Sandy Cameron is Senior Project Officer at the South Australian Film Corporation and was Judge in the Innovation in Digital Media category of the SASSAs.

Hard Rubbish Hard Rubbish
IN A SEARCH FOR INDUSTRIAL RELEVANCE AND NATIONAL PROMINENCE, THE SOUTH AUSTRALIAN SHORT SCREEN AWARDS (SASSA’S) HAVE UNDERGONE A SERIOUS FACELIFT IN THE LAST TWO YEARS. WITH REJIGGED ELIGIBILITY GUIDELINES AND A SLICKER PRESENTATION, THE REMODELLED FORMAT WAS AN APPROPRIATE FORUM TO REVEAL A CORNUCOPIA OF HIGH-CLASS DRAMA, COMEDY, EXPERIMENTAL FILM AND ANIMATION, AND TO SHOWCASE A TALENT POOL RICH IN TALENT. WHILE THE VENEER OF GLITZ MADE THE OCCASION INTERMITTENTLY FEEL SLIGHTLY OUT OF STEP WITH THE REALITY OF SHORT FILMMAKING, THE SASSA’S ARE NOW ELEVATED TO A FAR MORE MEANINGFUL STATUS IN THE CONTEXT OF THE WIDER INDUSTRY.

This year the eligibility guidelines were broadened to allow professional filmmakers to enter—which was always a grey area to police anyway—and has ultimately shifted the SASSAs away from being grassroots encouragement awards to a wider celebration of the South Australian industry. It did mean students were competing against hard bitten veterans with feature credits, but within this mix the 2008 awards managed to maintain a natural leaning toward the underdog and the previously unrecognised as well as a convivial and supportive atmosphere.

While there were many examples of technical excellence throughout the craft and genre awards, perhaps it would be felicitous to focus on the Best Film category, as the nominees provide a representative topography of the South Australian filmmaking community.
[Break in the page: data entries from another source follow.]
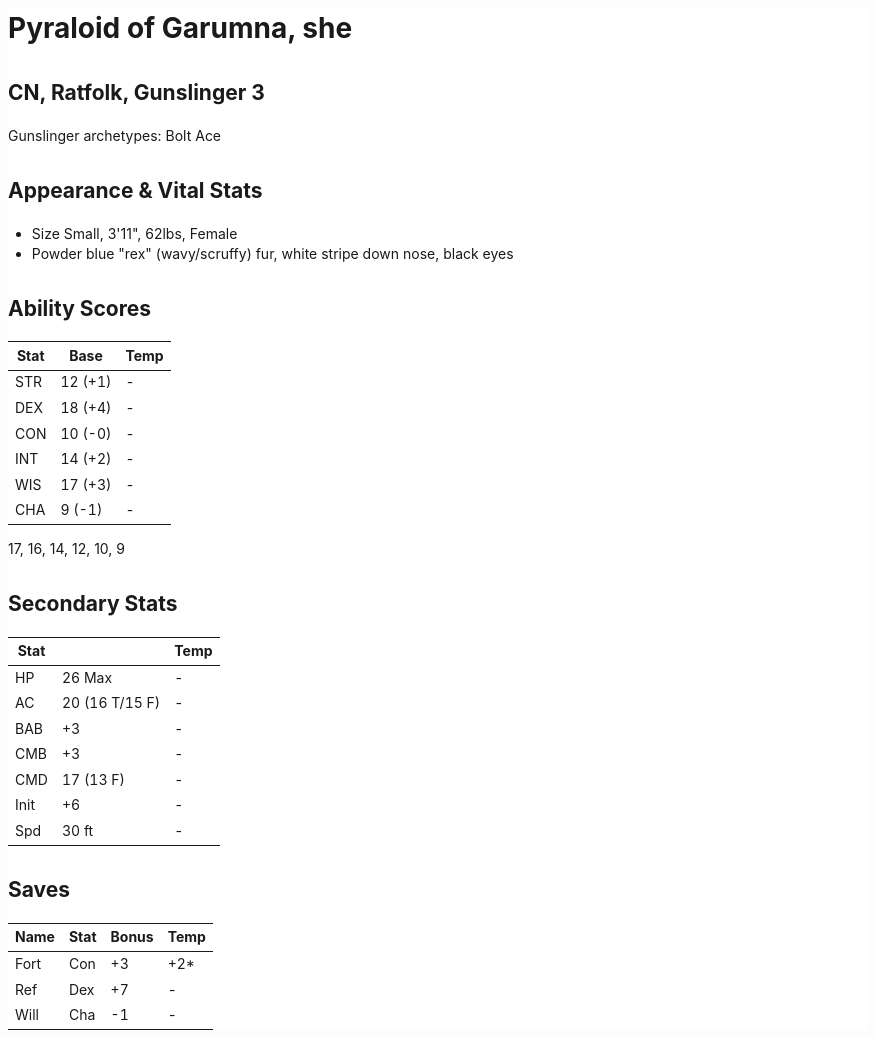 # Pyraloid of Garumna, she
## CN, Ratfolk, Gunslinger 3
Gunslinger archetypes: Bolt Ace
## Appearance & Vital Stats
- Size Small, 3'11", 62lbs, Female
- Powder blue "rex" (wavy/scruffy) fur, white stripe down nose, black eyes

## Ability Scores
| Stat | Base    | Temp |
|------|---------|------|
| STR  | 12 (+1) | -
| DEX  | 18 (+4) | -
| CON  | 10 (-0) | -
| INT  | 14 (+2) | -
| WIS  | 17 (+3) | -
| CHA  |  9 (-1) | -
17, 16, 14, 12, 10, 9

## Secondary Stats
| Stat |                | Temp |
|------|----------------|------|
| HP   | 26 Max         | -
| AC   | 20 (16 T/15 F) | -
| BAB  | +3             | -
| CMB  | +3             | -
| CMD  | 17 (13 F)      | -
| Init | +6             | -
| Spd  | 30 ft          | -

## Saves
| Name | Stat | Bonus | Temp |
|------|------|-------|------|
| Fort | Con  | +3    | +2*
| Ref  | Dex  | +7    | - 
| Will | Cha  | -1    | - 

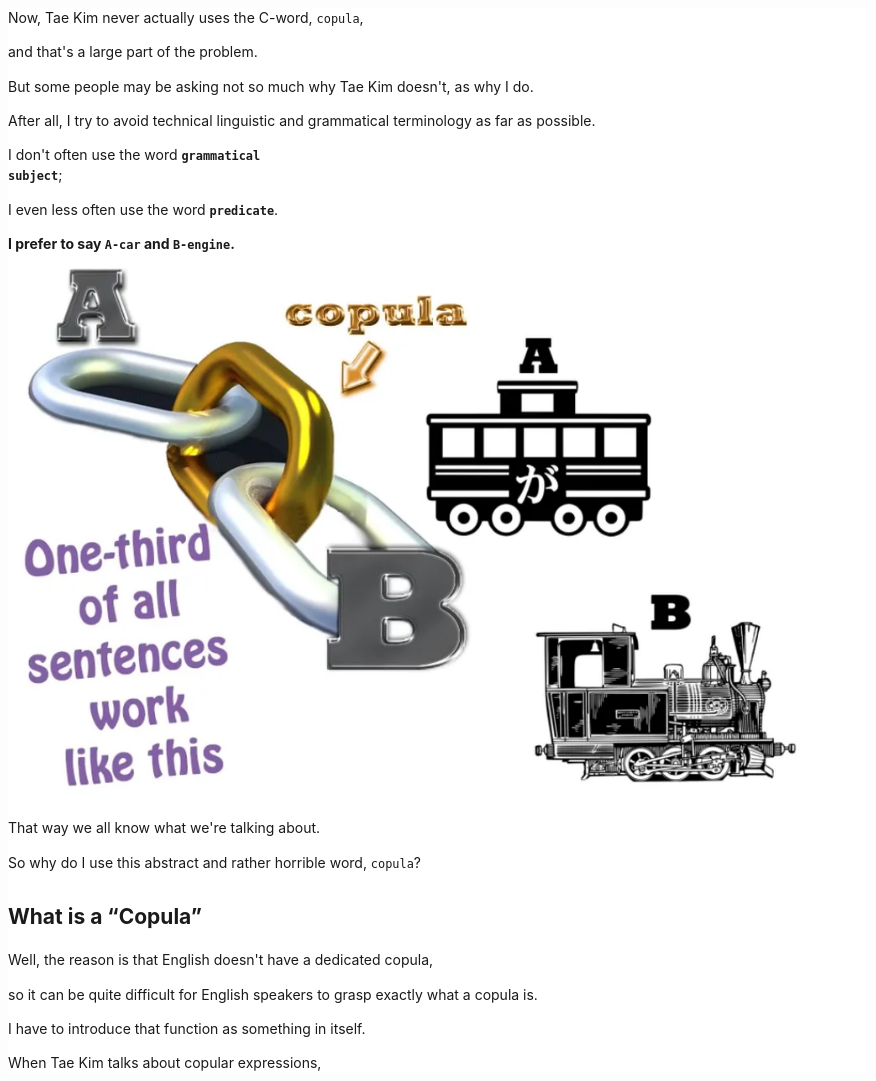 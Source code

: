 Now, Tae Kim never actually uses the C-word, <code>copula</code>,

and that's a large part of the problem.

But some people may be asking not so much why Tae Kim doesn't, as why I do.

After all, I try to avoid technical linguistic and grammatical terminology as far as possible.

I don't often use the word <code>**grammatical subject**</code>;

I even less often use the word <code>**predicate**</code>.

**I prefer to say <code>A-car</code> and <code>B-engine</code>.**

![](media/image939.webp)

That way we all know what we're talking about.

So why do I use this abstract and rather horrible word, <code>copula</code>?

## What is a “Copula”

Well, the reason is that English doesn't have a dedicated copula,

so it can be quite difficult for English speakers to grasp exactly what a copula is.

I have to introduce that function as something in itself.

When Tae Kim talks about copular expressions,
The landscape is divided into quality higher end dramas financed by state and federal agencies (Spike Up, Swing), self-determined independently financed work (You Better Watch Out, Hole in the Water) and films by emerging talent in conjunction with local screen development agency the Media Resource Centre (Hard Rubbish, Caught in a Loop).

With a decision that defied the AFI Awards jury verdict of last December, Anthony Maras’ crime drama Spike Up did not walk away with the Best Film prize. Instead it went to the dark commercial comedy You Better Watch Out, directed by Steve Callen. Privately funded, and with the presence of Stephen Curry, Dan Wylie and Chris Haywood in the cast hinting that the level of entrepreneurship was high, You Better Watch Out tells the tale of two oafish brothers kidnapping a department store Santa under the delusion he is the genuine article, with the intent to extract revenge for their miserable childhoods. What hoists the piece above the Tropfest-style one-gag film is the polished production values and the droll investigation into belief systems. Callen also picked up the Best Screenplay award.

It is easy to see why Spike Up has been well recognised nationally and is already pushing into the international festival arena. An excellent Roy Billing plays a hapless cop whose day, involving the capture of a drug mule, a reunion with an old friend and shifting domestic fault lines, escalates towards a confronting revelation. Delivering assured direction and authentic performances, Anthony Maras is a filmmaker whose star is clearly on the ascendant. Aesthetically the hand-held cinematography manages to be unobtrusive while combining well with an under-lit, steel blue hue that faintly accents some of the interiors. Maras won Best Direction, and the film Best Drama.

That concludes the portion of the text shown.